Dem „Credo“ liegt als Thema ein gregorianischer Choral zugrun­de. Alles hat darum einen breiten, ehrwürdigen Charakter, Das vom Meister einfacher gehaltene „et incarnatus est“ erfährt eine ausgezeich­nete Wiedergabe. Dann folgt einer der bewundernswertesten Sätze der ganzen Messe, das „Crucifixus“. Ueber dem dreizehnmal wieder­kehrenden Baß klagen und trauern die oberen Stimmen um den Ge­kreuzigten, bis der Gesang im zartesten Pianissimo erstirbt. Da — auf einmal — glanzvoll, prächtig, vom vollen Orchester und Orgelklang begleitet, ertönt der Jubelruf „et resurrexit“. Es ist heller Osterjubel nach der Karfreitagstrauer. Der letzte Chor dieses dritten Teiles, des „confiteor“, bildet einen großen Jubel- und Triumphgesang, der ebenso klar wie mächtig wiedergegeben wird.

Im „Sanctus“, dem lieblichen Wogen und machtvollen Fluten der Töne, hält der Chor ebenso wie bei dem festlichen „Osanna“ ohne Ermüden und Sinken durch.

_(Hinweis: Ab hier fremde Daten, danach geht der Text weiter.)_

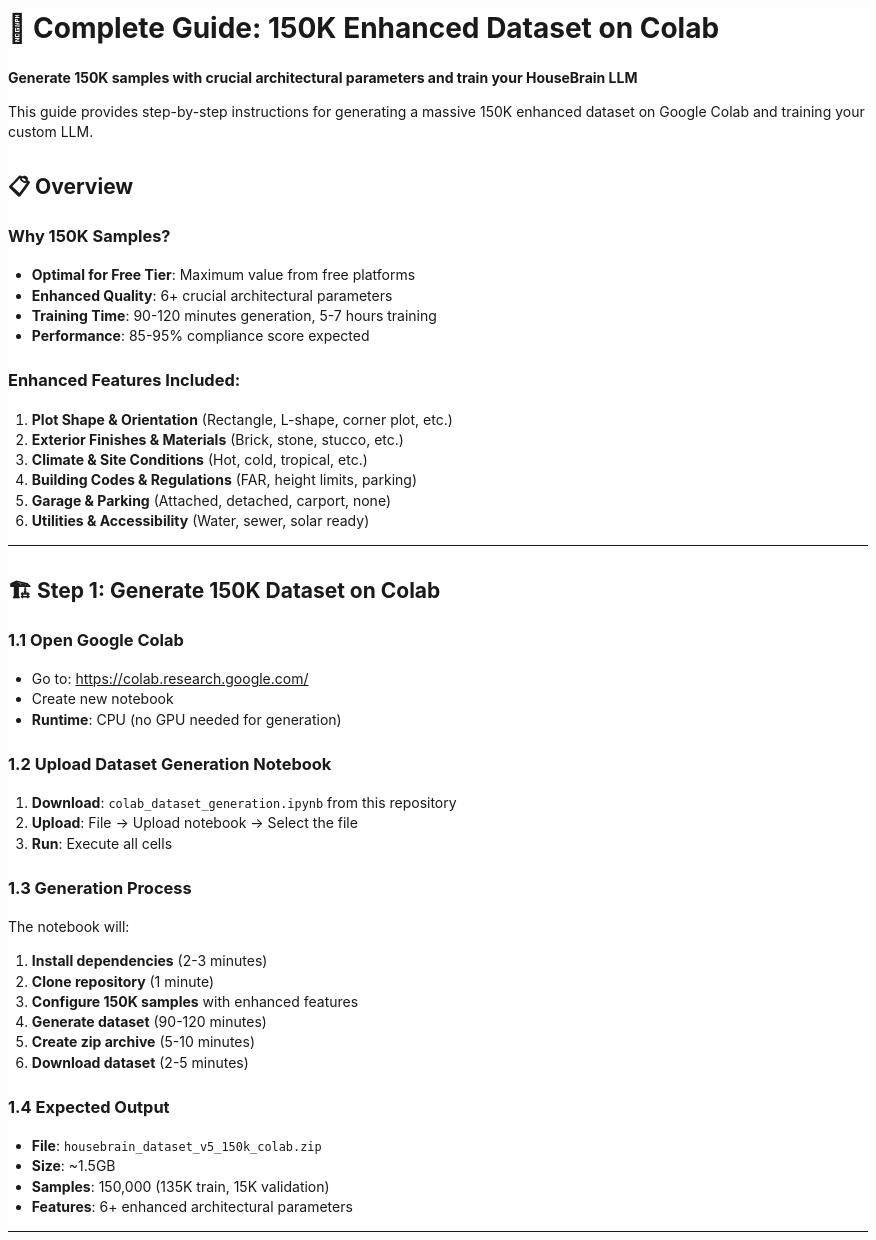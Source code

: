 # 🚀 Complete Guide: 150K Enhanced Dataset on Colab

**Generate 150K samples with crucial architectural parameters and train your HouseBrain LLM**

This guide provides step-by-step instructions for generating a massive 150K enhanced dataset on Google Colab and training your custom LLM.

## 📋 Overview

### Why 150K Samples?
- **Optimal for Free Tier**: Maximum value from free platforms
- **Enhanced Quality**: 6+ crucial architectural parameters
- **Training Time**: 90-120 minutes generation, 5-7 hours training
- **Performance**: 85-95% compliance score expected

### Enhanced Features Included:
1. **Plot Shape & Orientation** (Rectangle, L-shape, corner plot, etc.)
2. **Exterior Finishes & Materials** (Brick, stone, stucco, etc.)
3. **Climate & Site Conditions** (Hot, cold, tropical, etc.)
4. **Building Codes & Regulations** (FAR, height limits, parking)
5. **Garage & Parking** (Attached, detached, carport, none)
6. **Utilities & Accessibility** (Water, sewer, solar ready)

---

## 🏗️ Step 1: Generate 150K Dataset on Colab

### 1.1 Open Google Colab
- Go to: https://colab.research.google.com/
- Create new notebook
- **Runtime**: CPU (no GPU needed for generation)

### 1.2 Upload Dataset Generation Notebook
1. **Download**: `colab_dataset_generation.ipynb` from this repository
2. **Upload**: File → Upload notebook → Select the file
3. **Run**: Execute all cells

### 1.3 Generation Process
The notebook will:
1. **Install dependencies** (2-3 minutes)
2. **Clone repository** (1 minute)
3. **Configure 150K samples** with enhanced features
4. **Generate dataset** (90-120 minutes)
5. **Create zip archive** (5-10 minutes)
6. **Download dataset** (2-5 minutes)

### 1.4 Expected Output
- **File**: `housebrain_dataset_v5_150k_colab.zip`
- **Size**: ~1.5GB
- **Samples**: 150,000 (135K train, 15K validation)
- **Features**: 6+ enhanced architectural parameters

---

Das „Agnus Dei“ endlich bringt den Schlußchor „Dona nobis pacem“ mit demselben Thema wie das „Gratias agimus“ des zweiten Teiles. In friedevoller Stimmung schallt es empor, ein erhörtes Gebet. —

Für die Einzelgesänge und Duette, deren Ausführung Künstlerpersönlichkeiten verlangt, soll anders das große Werk in allen seinen Teilen gelingen, war das „Rosenthal-Quartett“ gewonnen worden. Mit außergewöhnlicher Hingabe versenkte es sich in seine durchwweg schwere Aufgabe. Alles war wohlvorbereitet und durchdacht, es klang stilecht, in bachschem Geiste. Die einzelnen Stimmen sind allerdings nicht gleich zu werten. Martha Adam hat einen ungewöhnlich ausgiebigen, dunkelgefärbten, kraftvollen Alt. Es war auch Seele in allem, was sie sang. Eva Bruhns wohlklingender, in allen Lagen gut ausgeglichener voller und tragfähiger Sopran eignet sich für den Kirchengesang vorzüglich. Ihr Vortrag ist fein abgewogen. Hans Litzmann bringt seinen biegsamen Tenor gut zur Geltung. Ausdrucksvoller Vortrag ist ihm eigen. Mit seiner Vokal­bildung dagegen kann man sich nicht immer einverstanden erklären. Dr. Rosenthals Baß ist für die Partien dieser Messe zuweilen nicht machtvoll genug. Er gleicht das indes durch seinen fein ausgefeilten Vortrag aus — ein intelligentes Singen.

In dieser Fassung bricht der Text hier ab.